The artist has undoubtedly done extensive researching to include facts in her film. Research by the Institute for Population Studies provides evidence to confirm Paley’s claims. As of this second, there are 7,215,427,510 living people on Earth and more births occur every second. Humans already do not have enough of our most basic resources required for survival: food, clean water, forests, oil, and gas are immensely strained by the population level. 25,000 people die daily of malnutrition and there are severe water shortages. Today, 1 billion people do not have access to clean water. To put that into perspective, that is somewhat less than the entire population of China or India. Asthma rates have risen dramatically in the past 20 years as the air quality has also been compromised. Our destruction of other species is another claim made by Paley that has also been confirmed. “We are in the midst of one of the greatest extinctions of other species in the history of the planet. The last one of this magnitude was over 60 million years ago, when the dinosaurs became extinct…we 're the cause of this one, as we either kill them off outright, or cover over their living space with houses, roads and development.” (Institute for Population Studies).

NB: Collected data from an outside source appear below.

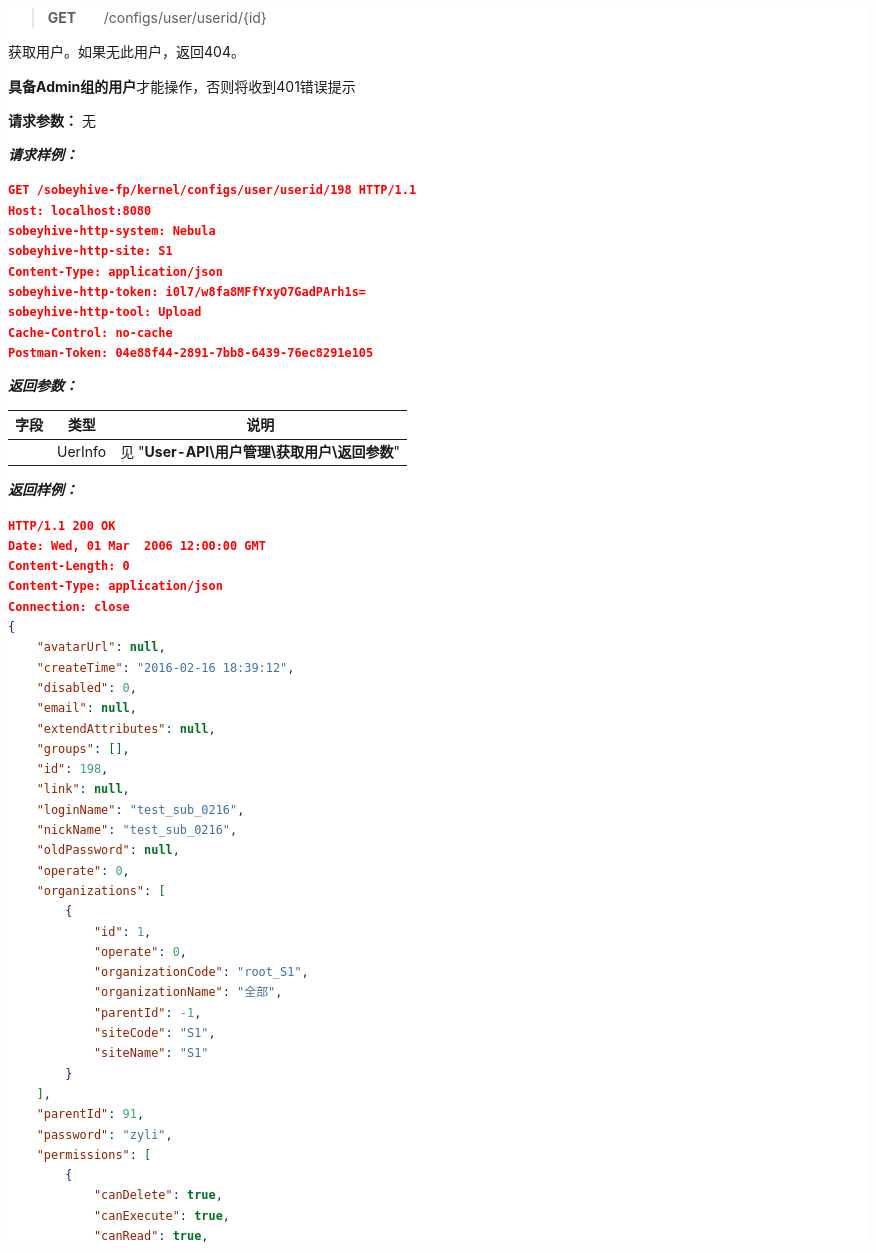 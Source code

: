 >   **GET** &nbsp;&nbsp;&nbsp;&nbsp;&nbsp;&nbsp;/configs/user/userid/{id}
    
获取用户。如果无此用户，返回404。

**具备Admin组的用户**才能操作，否则将收到401错误提示

**请求参数：**
无

***请求样例：***
```json
GET /sobeyhive-fp/kernel/configs/user/userid/198 HTTP/1.1
Host: localhost:8080
sobeyhive-http-system: Nebula
sobeyhive-http-site: S1
Content-Type: application/json
sobeyhive-http-token: i0l7/w8fa8MFfYxyO7GadPArh1s=
sobeyhive-http-tool: Upload
Cache-Control: no-cache
Postman-Token: 04e88f44-2891-7bb8-6439-76ec8291e105

```
***返回参数：***

| 字段        | 类型   |  说明  |
| :------: | :-----:  | :----:  |
| |UerInfo |见   "**User-API\用户管理\获取用户\返回参数**"|

***返回样例：***
```json
HTTP/1.1 200 OK
Date: Wed, 01 Mar  2006 12:00:00 GMT
Content-Length: 0
Content-Type: application/json
Connection: close
{
    "avatarUrl": null,
    "createTime": "2016-02-16 18:39:12",
    "disabled": 0,
    "email": null,
    "extendAttributes": null,
    "groups": [],
    "id": 198,
    "link": null,
    "loginName": "test_sub_0216",
    "nickName": "test_sub_0216",
    "oldPassword": null,
    "operate": 0,
    "organizations": [
        {
            "id": 1,
            "operate": 0,
            "organizationCode": "root_S1",
            "organizationName": "全部",
            "parentId": -1,
            "siteCode": "S1",
            "siteName": "S1"
        }
    ],
    "parentId": 91,
    "password": "zyli",
    "permissions": [
        {
            "canDelete": true,
            "canExecute": true,
            "canRead": true,
```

Now Paley has pointed the audience to the big, clear picture. The extreme to which the human race has populated the Earth and at the alarming rate they continue to do so will lead to the irreversible pollution of the air, land, and water. This will lead to the extinctions of many different species. There could even be extinction of the human race, as we compete for resources that are being depleted at an alarming rate. As the view pans out and we look onto the world from space, we see nothing but the geography of cityscapes. Gone are the beautiful landscapes and greenery we are accustomed to seeing. The artist has very clearly stated her view: overpopulation and overconsumption will not only lead to the destruction of other living creatures and Earth’s natural resources, it would lead to the destruction of the Earth entirely. The last image of the film is the Earth becoming gray as it is taken over, then red, and it finally explodes to reveal a smiling, cooing baby.
Paley’s film brilliantly combined all of these techniques to tell her view in an evident manner. There is no question as to what her point of view is, throughout the course of the film. She has successfully used strong metaphors and irony among other rhetorical techniques to tap into the audience’s emotions and present her point of view.